**Data excerpts**

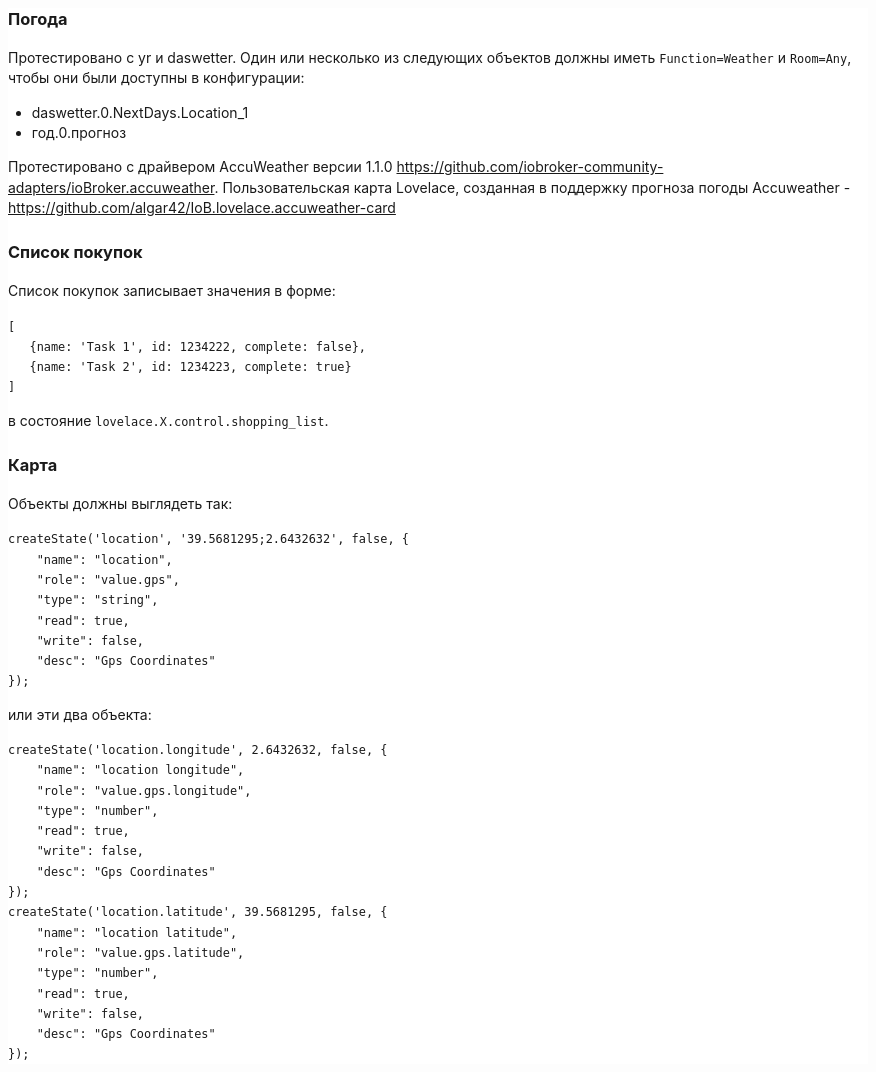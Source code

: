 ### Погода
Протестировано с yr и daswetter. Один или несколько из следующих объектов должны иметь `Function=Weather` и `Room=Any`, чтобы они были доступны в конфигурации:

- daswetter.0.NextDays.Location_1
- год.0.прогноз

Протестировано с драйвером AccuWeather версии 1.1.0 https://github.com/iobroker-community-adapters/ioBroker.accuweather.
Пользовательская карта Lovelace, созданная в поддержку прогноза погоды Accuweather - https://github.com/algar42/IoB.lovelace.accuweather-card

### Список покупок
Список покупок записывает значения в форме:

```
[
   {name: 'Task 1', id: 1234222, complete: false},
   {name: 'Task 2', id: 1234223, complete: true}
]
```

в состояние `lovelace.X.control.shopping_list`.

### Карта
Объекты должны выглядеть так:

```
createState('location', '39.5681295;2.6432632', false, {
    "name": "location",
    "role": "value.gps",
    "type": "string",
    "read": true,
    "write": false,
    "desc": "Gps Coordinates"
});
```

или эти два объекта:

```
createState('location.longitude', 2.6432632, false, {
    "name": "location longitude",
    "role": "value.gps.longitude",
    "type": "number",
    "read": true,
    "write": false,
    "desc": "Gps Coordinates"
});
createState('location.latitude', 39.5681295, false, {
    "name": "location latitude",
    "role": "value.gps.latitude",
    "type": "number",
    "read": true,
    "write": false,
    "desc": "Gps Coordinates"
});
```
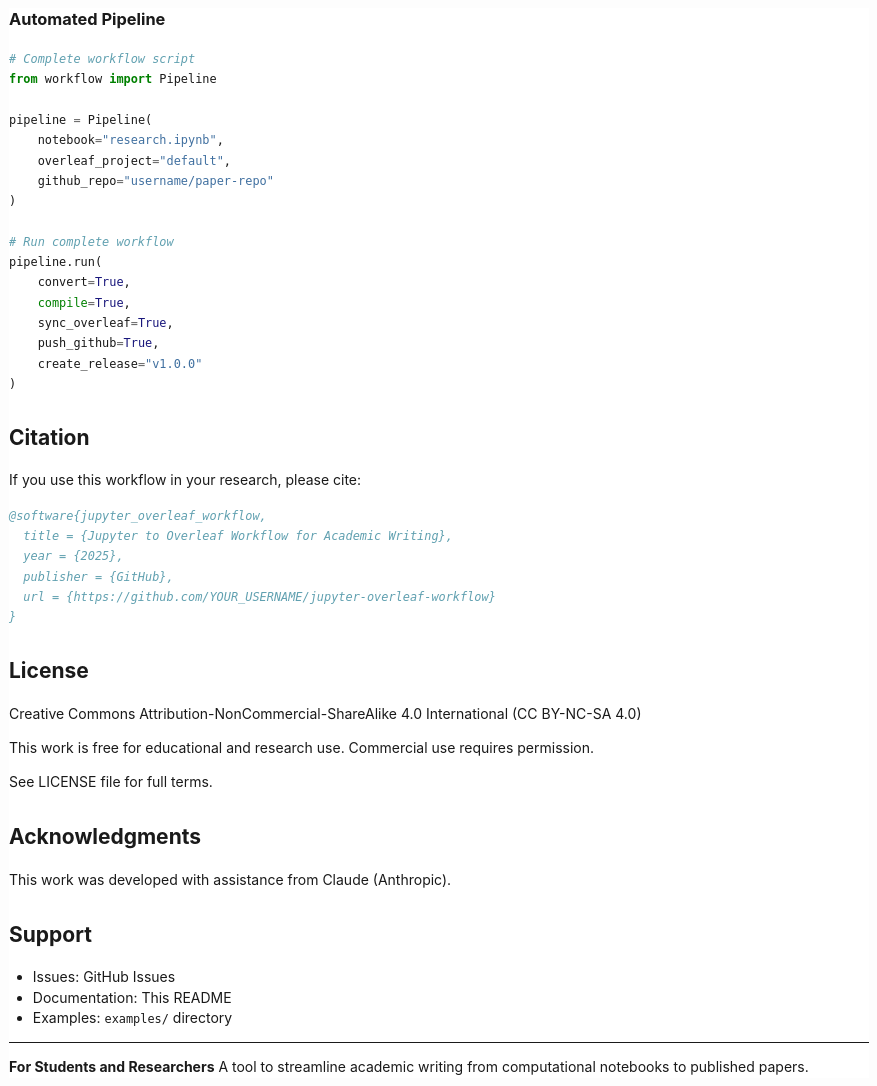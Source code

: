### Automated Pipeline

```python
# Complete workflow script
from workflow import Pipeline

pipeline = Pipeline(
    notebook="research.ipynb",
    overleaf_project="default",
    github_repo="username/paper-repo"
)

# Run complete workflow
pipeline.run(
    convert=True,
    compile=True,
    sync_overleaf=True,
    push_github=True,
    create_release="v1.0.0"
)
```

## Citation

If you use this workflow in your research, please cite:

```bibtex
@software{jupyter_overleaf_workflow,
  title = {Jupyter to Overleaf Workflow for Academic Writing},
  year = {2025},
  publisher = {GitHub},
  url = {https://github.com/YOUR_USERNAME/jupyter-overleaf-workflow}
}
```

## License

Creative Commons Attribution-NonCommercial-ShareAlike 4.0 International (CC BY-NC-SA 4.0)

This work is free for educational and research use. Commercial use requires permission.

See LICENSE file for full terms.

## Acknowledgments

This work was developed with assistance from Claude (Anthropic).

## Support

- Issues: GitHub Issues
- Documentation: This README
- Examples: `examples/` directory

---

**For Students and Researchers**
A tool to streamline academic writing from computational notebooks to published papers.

**What to do**
Show all lines from the listing above in which "accuweather" appears.

**Exercise answer**
Протестировано с драйвером AccuWeather версии 1.1.0 https://github.com/iobroker-community-adapters/ioBroker.accuweather.
Пользовательская карта Lovelace, созданная в поддержку прогноза погоды Accuweather - https://github.com/algar42/IoB.lovelace.accuweather-card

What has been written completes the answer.